Most Informative Features
               

### Results

In this experiment, multiple feature sets were combined including the Vader feature set, the TF_IDF feature set and the bag of words feature set with the nouns removed from the parts of speech included. This was done to build off the promising results of the previous experiment and using results from experiment 2 where nouns were removed from the bag of word features improved the performance. The accuracy ranged from 84.02% to 85.54% across all five rounds. The same pattern emerges in regard to the previous experiment’s precision, recall and F1 scores being slightly higher in the positive class than the negative class. The negative class had precision ranges from approximately 0.811 to 0.851, recall ranges from approximately 0.852 to 0.877, and F1-score ranges from approximately 0.838 to 0.858, and the positive class had precision ranges from approximately 0.866 to 0.881, recall ranges from approximately 0.827 to 0.858, and F1-score ranges from approximately 0.852 to 0.865. This indicates a slight favoritism towards the positive class sentiment in terms of classifying the reviews, but again very slight. The most informative features appear to be numerical ratings like in the experiment where nouns were removed previously. The same features appear "3/10," "4/10," and "7/10”, with the lower scoring ratings corresponding to negative sentiment and the higher rating corresponding to positive sentiment. The mean accuracy across all rounds is found to be 85.07%, the most promising results from the model across all experiments and iterations. 

In [38]:
# Stop timer
print(f"Start to finish in {((time.perf_counter()-tic_global)/60):0.2f} minutes")

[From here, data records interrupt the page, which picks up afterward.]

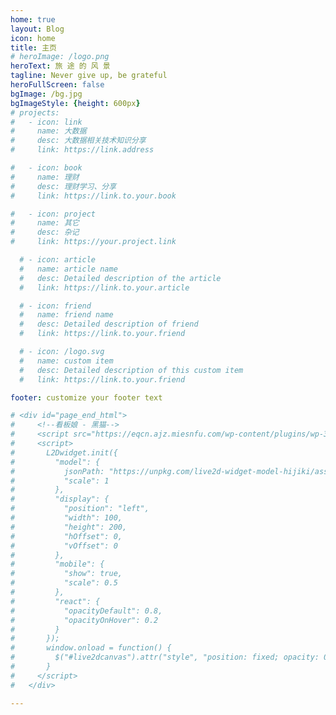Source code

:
 ```yaml
---
home: true
layout: Blog
icon: home
title: 主页
# heroImage: /logo.png
heroText: 旅 途 的 风 景
tagline: Never give up, be grateful
heroFullScreen: false
bgImage: /bg.jpg
bgImageStyle: {height: 600px}
# projects:
#   - icon: link
#     name: 大数据
#     desc: 大数据相关技术知识分享
#     link: https://link.address

#   - icon: book
#     name: 理财
#     desc: 理财学习、分享
#     link: https://link.to.your.book

#   - icon: project
#     name: 其它
#     desc: 杂记
#     link: https://your.project.link

  # - icon: article
  #   name: article name
  #   desc: Detailed description of the article
  #   link: https://link.to.your.article

  # - icon: friend
  #   name: friend name
  #   desc: Detailed description of friend
  #   link: https://link.to.your.friend

  # - icon: /logo.svg
  #   name: custom item
  #   desc: Detailed description of this custom item
  #   link: https://link.to.your.friend

footer: customize your footer text

# <div id="page_end_html">
#     <!--看板娘 - 黑猫-->
#     <script src="https://eqcn.ajz.miesnfu.com/wp-content/plugins/wp-3d-pony/live2dw/lib/L2Dwidget.min.js"></script>
#     <script>
#       L2Dwidget.init({
#         "model": {
#           jsonPath: "https://unpkg.com/live2d-widget-model-hijiki/assets/hijiki.model.json",
#           "scale": 1
#         },
#         "display": {
#           "position": "left",
#           "width": 100,
#           "height": 200,
#           "hOffset": 0,
#           "vOffset": 0
#         },
#         "mobile": {
#           "show": true,
#           "scale": 0.5
#         },
#         "react": {
#           "opacityDefault": 0.8, 
#           "opacityOnHover": 0.2
#         }
#       });
#       window.onload = function() {
#         $("#live2dcanvas").attr("style", "position: fixed; opacity: 0.7; left: 70px; bottom: 0px; z-index: 1; pointer-events: none;")
#       }
#     </script>
#   </div>

---
```



<style>
.blog-hero .mask::after{
  opacity: 0;
}
.theme-container .page.blog {
  padding-top: 0px;
}
.navbar {
  height: 50px;
  /* line-height: 0px; */
}
.navbar .logo {
  height: 30px;
  margin-top: 5px;
  margin-right: 0.6rem;
}

.navbar .nav-item {
  margin: 0 0.5rem;
}

.blog-hero h1 {
  font-size: 1.7rem;
}

:root {
  --search-input-width: 12rem;
  --search-result-width: 20rem;
}
</style>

Start to finish in 318.96 minutes


# Conclusion

Through all experiments a prediction accuracy of 85% was the highest achieved. It was through experiment 12 which combined the features sets with the overall highest accuracy individually. These features were Vader, TF-IDF and Bag-of-Words (with nouns removed). The improvement was modest of 1-2 points from using the feature sets as standalone but was relatively high.

With more time other avenues could've been attempted to mix feature logic or spend more time within the review text to identify other aspects of the corpus that indicated movie sentiment with better accuracy. Overall the results were respectable but we wished we could've designed features that reached at least to 90% accuracy.